Source records:
^^^^

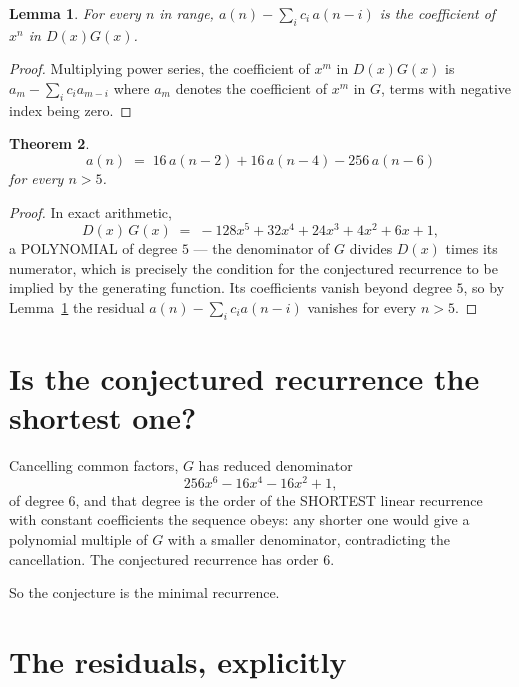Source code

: \documentclass[11pt,a4paper]{article}
\theoremstyle{plain}
\newtheorem{theorem}{Theorem}
\newtheorem{lemma}[theorem]{Lemma}
\theoremstyle{definition}
\begin{document}
\begin{lemma}\label{lem:key}
For every $n$ in range, $a(n)-\sum_i c_i\,a(n-i)$ is the coefficient of $x^{n}$ in
$D(x)G(x)$.
\end{lemma}

\begin{proof}
Multiplying power series, the coefficient of $x^{m}$ in $D(x)G(x)$ is
$a_m-\sum_i c_i a_{m-i}$ where $a_m$ denotes the coefficient of $x^{m}$ in $G$, terms with
negative index being zero.
\end{proof}

\begin{theorem}
\[
a(n)\;=\;16\,a(n-2) + 16\,a(n-4) - 256\,a(n-6)
\]
for every $n>5$.
\end{theorem}

\begin{proof}
In exact arithmetic,
\[
D(x)\,G(x)\;=\;- 128 x^{5} + 32 x^{4} + 24 x^{3} + 4 x^{2} + 6 x + 1,
\]
a POLYNOMIAL of degree $5$ --- the denominator of $G$ divides $D(x)$ times its numerator,
which is precisely the condition for the conjectured recurrence to be implied by the
generating function. Its coefficients vanish beyond degree $5$, so by
Lemma~\ref{lem:key} the residual $a(n)-\sum_ic_ia(n-i)$ vanishes for every
$n>5$.
\end{proof}

\section{Is the conjectured recurrence the shortest one?}

Cancelling common factors, $G$ has reduced denominator
\[
256 x^{6} - 16 x^{4} - 16 x^{2} + 1,
\]
of degree $6$, and that degree is the order of the SHORTEST linear recurrence with
constant coefficients the sequence obeys: any shorter one would give a polynomial multiple of
$G$ with a smaller denominator, contradicting the cancellation. The conjectured recurrence has
order $6$.

So the conjecture is the minimal recurrence.

\section{The residuals, explicitly}
\end{document}
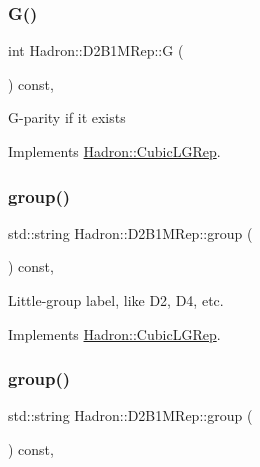 \subsubsection{\texorpdfstring{G()}{G()}\hspace{0.1cm}{\footnotesize\ttfamily [2/2]}}
{\footnotesize\ttfamily int Hadron\+::\+D2\+B1\+M\+Rep\+::G (\begin{DoxyParamCaption}{ }\end{DoxyParamCaption}) const\hspace{0.3cm}{\ttfamily [inline]}, {\ttfamily [virtual]}}

G-\/parity if it exists 

Implements \mbox{\hyperlink{structHadron_1_1CubicLGRep_ace26f7b2d55e3a668a14cb9026da5231}{Hadron\+::\+Cubic\+L\+G\+Rep}}.

\mbox{\label{structHadron_1_1D2B1MRep_a7857a8d3cbac3930e53e1e9fa474a478}} 
\subsubsection{\texorpdfstring{group()}{group()}\hspace{0.1cm}{\footnotesize\ttfamily [1/2]}}
{\footnotesize\ttfamily std\+::string Hadron\+::\+D2\+B1\+M\+Rep\+::group (\begin{DoxyParamCaption}{ }\end{DoxyParamCaption}) const\hspace{0.3cm}{\ttfamily [inline]}, {\ttfamily [virtual]}}

Little-\/group label, like D2, D4, etc. 

Implements \mbox{\hyperlink{structHadron_1_1CubicLGRep_a9bdb14b519a611d21379ed96a3a9eb41}{Hadron\+::\+Cubic\+L\+G\+Rep}}.

\mbox{\label{structHadron_1_1D2B1MRep_a7857a8d3cbac3930e53e1e9fa474a478}} 
\subsubsection{\texorpdfstring{group()}{group()}\hspace{0.1cm}{\footnotesize\ttfamily [2/2]}}
{\footnotesize\ttfamily std\+::string Hadron\+::\+D2\+B1\+M\+Rep\+::group (\begin{DoxyParamCaption}{ }\end{DoxyParamCaption}) const\hspace{0.3cm}{\ttfamily [inline]}, {\ttfamily [virtual]}}

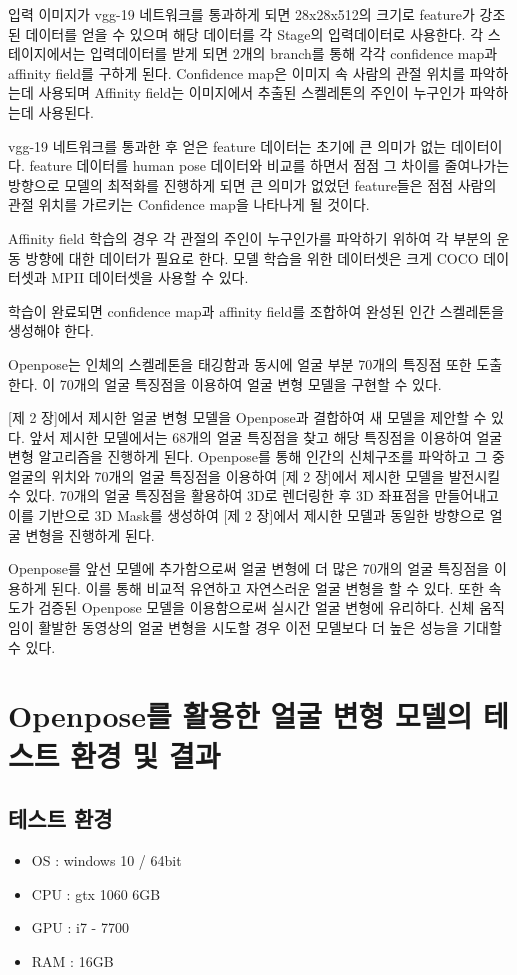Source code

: \documentclass{oblivoir}
\newcommand{\spec}{
    \begin{itemize}
        \item OS : windows 10 / 64bit
        \item CPU : gtx 1060 6GB
        \item GPU : i7 - 7700
        \item RAM : 16GB
    \end{itemize}
    }
\begin{document}
입력 이미지가 vgg-19 네트워크를 통과하게 되면 28x28x512의 크기로 feature가 강조된 데이터를 얻을 수 있으며 해당 데이터를 각 Stage의 입력데이터로 사용한다. 각 스테이지에서는 입력데이터를 받게 되면 2개의 branch를 통해 각각 confidence map과 affinity field를 구하게 된다. Confidence map은 이미지 속 사람의 관절 위치를 파악하는데 사용되며 Affinity field는 이미지에서 추출된 스켈레톤의 주인이 누구인가 파악하는데 사용된다.

vgg-19 네트워크를 통과한 후 얻은 feature 데이터는 초기에 큰 의미가 없는 데이터이다. feature 데이터를 human pose 데이터와 비교를 하면서 점점 그 차이를 줄여나가는 방향으로 모델의 최적화를 진행하게 되면 큰 의미가 없었던 feature들은 점점 사람의 관절 위치를 가르키는 Confidence map을 나타나게 될 것이다.

Affinity field 학습의 경우 각 관절의 주인이 누구인가를 파악하기 위하여 각 부분의 운동 방향에 대한 데이터가 필요로 한다. 모델 학습을 위한 데이터셋은 크게 COCO 데이터셋과 MPII 데이터셋을 사용할 수 있다.

학습이 완료되면 confidence map과 affinity field를 조합하여 완성된 인간 스켈레톤을 생성해야 한다.

Openpose는 인체의 스켈레톤을 태깅함과 동시에 얼굴 부분 70개의 특징점 또한 도출 한다. 이 70개의 얼굴 특징점을 이용하여 얼굴 변형 모델을 구현할 수 있다.

[제 2 장]에서 제시한 얼굴 변형 모델을 Openpose과 결합하여 새 모델을 제안할 수 있다. 앞서 제시한 모델에서는 68개의 얼굴 특징점을 찾고 해당 특징점을 이용하여 얼굴 변형 알고리즘을 진행하게 된다. Openpose를 통해 인간의 신체구조를 파악하고 그 중 얼굴의 위치와 70개의 얼굴 특징점을 이용하여 [제 2 장]에서 제시한 모델을 발전시킬 수 있다. 70개의 얼굴 특징점을 활용하여 3D로 렌더링한 후 3D 좌표점을 만들어내고 이를 기반으로 3D Mask를 생성하여 [제 2 장]에서 제시한 모델과 동일한 방향으로 얼굴 변형을 진행하게 된다.

Openpose를 앞선 모델에 추가함으로써 얼굴 변형에 더 많은 70개의 얼굴 특징점을 이용하게 된다. 이를 통해 비교적 유연하고 자연스러운 얼굴 변형을 할 수 있다. 또한 속도가 검증된 Openpose 모델을 이용함으로써 실시간 얼굴 변형에 유리하다. 신체 움직임이 활발한 동영상의 얼굴 변형을 시도할 경우 이전 모델보다 더 높은 성능을 기대할 수 있다.

\section{Openpose를 활용한 얼굴 변형 모델의 테스트 환경 및 결과}

\subsection{테스트 환경}
\spec
\end{document}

^^^^

ASSIGNMENT:
Would you give the data above again word for word, skipping any images?

EXERCISE ANSWER:
Source code

: \documentclass[11pt,a4paper]{article}
\theoremstyle{plain}
\newtheorem{theorem}{Theorem}
\newtheorem{lemma}[theorem]{Lemma}
\theoremstyle{definition}
\begin{document}
\begin{lemma}\label{lem:key}
For every $n$ in range, $a(n)-\sum_i c_i\,a(n-i)$ is the coefficient of $x^{n}$ in
$D(x)G(x)$.
\end{lemma}

\begin{proof}
Multiplying power series, the coefficient of $x^{m}$ in $D(x)G(x)$ is
$a_m-\sum_i c_i a_{m-i}$ where $a_m$ denotes the coefficient of $x^{m}$ in $G$, terms with
negative index being zero.
\end{proof}

\begin{theorem}
\[
a(n)\;=\;16\,a(n-2) + 16\,a(n-4) - 256\,a(n-6)
\]
for every $n>5$.
\end{theorem}

\begin{proof}
In exact arithmetic,
\[
D(x)\,G(x)\;=\;- 128 x^{5} + 32 x^{4} + 24 x^{3} + 4 x^{2} + 6 x + 1,
\]
a POLYNOMIAL of degree $5$ --- the denominator of $G$ divides $D(x)$ times its numerator,
which is precisely the condition for the conjectured recurrence to be implied by the
generating function. Its coefficients vanish beyond degree $5$, so by
Lemma~\ref{lem:key} the residual $a(n)-\sum_ic_ia(n-i)$ vanishes for every
$n>5$.
\end{proof}

\section{Is the conjectured recurrence the shortest one?}

Cancelling common factors, $G$ has reduced denominator
\[
256 x^{6} - 16 x^{4} - 16 x^{2} + 1,
\]
of degree $6$, and that degree is the order of the SHORTEST linear recurrence with
constant coefficients the sequence obeys: any shorter one would give a polynomial multiple of
$G$ with a smaller denominator, contradicting the cancellation. The conjectured recurrence has
order $6$.

So the conjecture is the minimal recurrence.

\section{The residuals, explicitly}
\end{document}
 \subsubsection{\texorpdfstring{G()}{G()}\hspace{0.1cm}{\footnotesize\ttfamily [2/2]}}
{\footnotesize\ttfamily int Hadron\+::\+D2\+B1\+M\+Rep\+::G (\begin{DoxyParamCaption}{ }\end{DoxyParamCaption}) const\hspace{0.3cm}{\ttfamily [inline]}, {\ttfamily [virtual]}}

G-\/parity if it exists 

Implements \mbox{\hyperlink{structHadron_1_1CubicLGRep_ace26f7b2d55e3a668a14cb9026da5231}{Hadron\+::\+Cubic\+L\+G\+Rep}}.

\mbox{\label{structHadron_1_1D2B1MRep_a7857a8d3cbac3930e53e1e9fa474a478}} 
\subsubsection{\texorpdfstring{group()}{group()}\hspace{0.1cm}{\footnotesize\ttfamily [1/2]}}
{\footnotesize\ttfamily std\+::string Hadron\+::\+D2\+B1\+M\+Rep\+::group (\begin{DoxyParamCaption}{ }\end{DoxyParamCaption}) const\hspace{0.3cm}{\ttfamily [inline]}, {\ttfamily [virtual]}}

Little-\/group label, like D2, D4, etc. 

Implements \mbox{\hyperlink{structHadron_1_1CubicLGRep_a9bdb14b519a611d21379ed96a3a9eb41}{Hadron\+::\+Cubic\+L\+G\+Rep}}.

\mbox{\label{structHadron_1_1D2B1MRep_a7857a8d3cbac3930e53e1e9fa474a478}} 
\subsubsection{\texorpdfstring{group()}{group()}\hspace{0.1cm}{\footnotesize\ttfamily [2/2]}}
{\footnotesize\ttfamily std\+::string Hadron\+::\+D2\+B1\+M\+Rep\+::group (\begin{DoxyParamCaption}{ }\end{DoxyParamCaption}) const\hspace{0.3cm}{\ttfamily [inline]}, {\ttfamily [virtual]}}

Source code

: \documentclass{oblivoir}
\newcommand{\spec}{
    \begin{itemize}
        \item OS : windows 10 / 64bit
        \item CPU : gtx 1060 6GB
        \item GPU : i7 - 7700
        \item RAM : 16GB
    \end{itemize}
    }
\begin{document}
입력 이미지가 vgg-19 네트워크를 통과하게 되면 28x28x512의 크기로 feature가 강조된 데이터를 얻을 수 있으며 해당 데이터를 각 Stage의 입력데이터로 사용한다. 각 스테이지에서는 입력데이터를 받게 되면 2개의 branch를 통해 각각 confidence map과 affinity field를 구하게 된다. Confidence map은 이미지 속 사람의 관절 위치를 파악하는데 사용되며 Affinity field는 이미지에서 추출된 스켈레톤의 주인이 누구인가 파악하는데 사용된다.

vgg-19 네트워크를 통과한 후 얻은 feature 데이터는 초기에 큰 의미가 없는 데이터이다. feature 데이터를 human pose 데이터와 비교를 하면서 점점 그 차이를 줄여나가는 방향으로 모델의 최적화를 진행하게 되면 큰 의미가 없었던 feature들은 점점 사람의 관절 위치를 가르키는 Confidence map을 나타나게 될 것이다.

Affinity field 학습의 경우 각 관절의 주인이 누구인가를 파악하기 위하여 각 부분의 운동 방향에 대한 데이터가 필요로 한다. 모델 학습을 위한 데이터셋은 크게 COCO 데이터셋과 MPII 데이터셋을 사용할 수 있다.

학습이 완료되면 confidence map과 affinity field를 조합하여 완성된 인간 스켈레톤을 생성해야 한다.

Openpose는 인체의 스켈레톤을 태깅함과 동시에 얼굴 부분 70개의 특징점 또한 도출 한다. 이 70개의 얼굴 특징점을 이용하여 얼굴 변형 모델을 구현할 수 있다.

[제 2 장]에서 제시한 얼굴 변형 모델을 Openpose과 결합하여 새 모델을 제안할 수 있다. 앞서 제시한 모델에서는 68개의 얼굴 특징점을 찾고 해당 특징점을 이용하여 얼굴 변형 알고리즘을 진행하게 된다. Openpose를 통해 인간의 신체구조를 파악하고 그 중 얼굴의 위치와 70개의 얼굴 특징점을 이용하여 [제 2 장]에서 제시한 모델을 발전시킬 수 있다. 70개의 얼굴 특징점을 활용하여 3D로 렌더링한 후 3D 좌표점을 만들어내고 이를 기반으로 3D Mask를 생성하여 [제 2 장]에서 제시한 모델과 동일한 방향으로 얼굴 변형을 진행하게 된다.

Openpose를 앞선 모델에 추가함으로써 얼굴 변형에 더 많은 70개의 얼굴 특징점을 이용하게 된다. 이를 통해 비교적 유연하고 자연스러운 얼굴 변형을 할 수 있다. 또한 속도가 검증된 Openpose 모델을 이용함으로써 실시간 얼굴 변형에 유리하다. 신체 움직임이 활발한 동영상의 얼굴 변형을 시도할 경우 이전 모델보다 더 높은 성능을 기대할 수 있다.

\section{Openpose를 활용한 얼굴 변형 모델의 테스트 환경 및 결과}

\subsection{테스트 환경}
\spec
\end{document}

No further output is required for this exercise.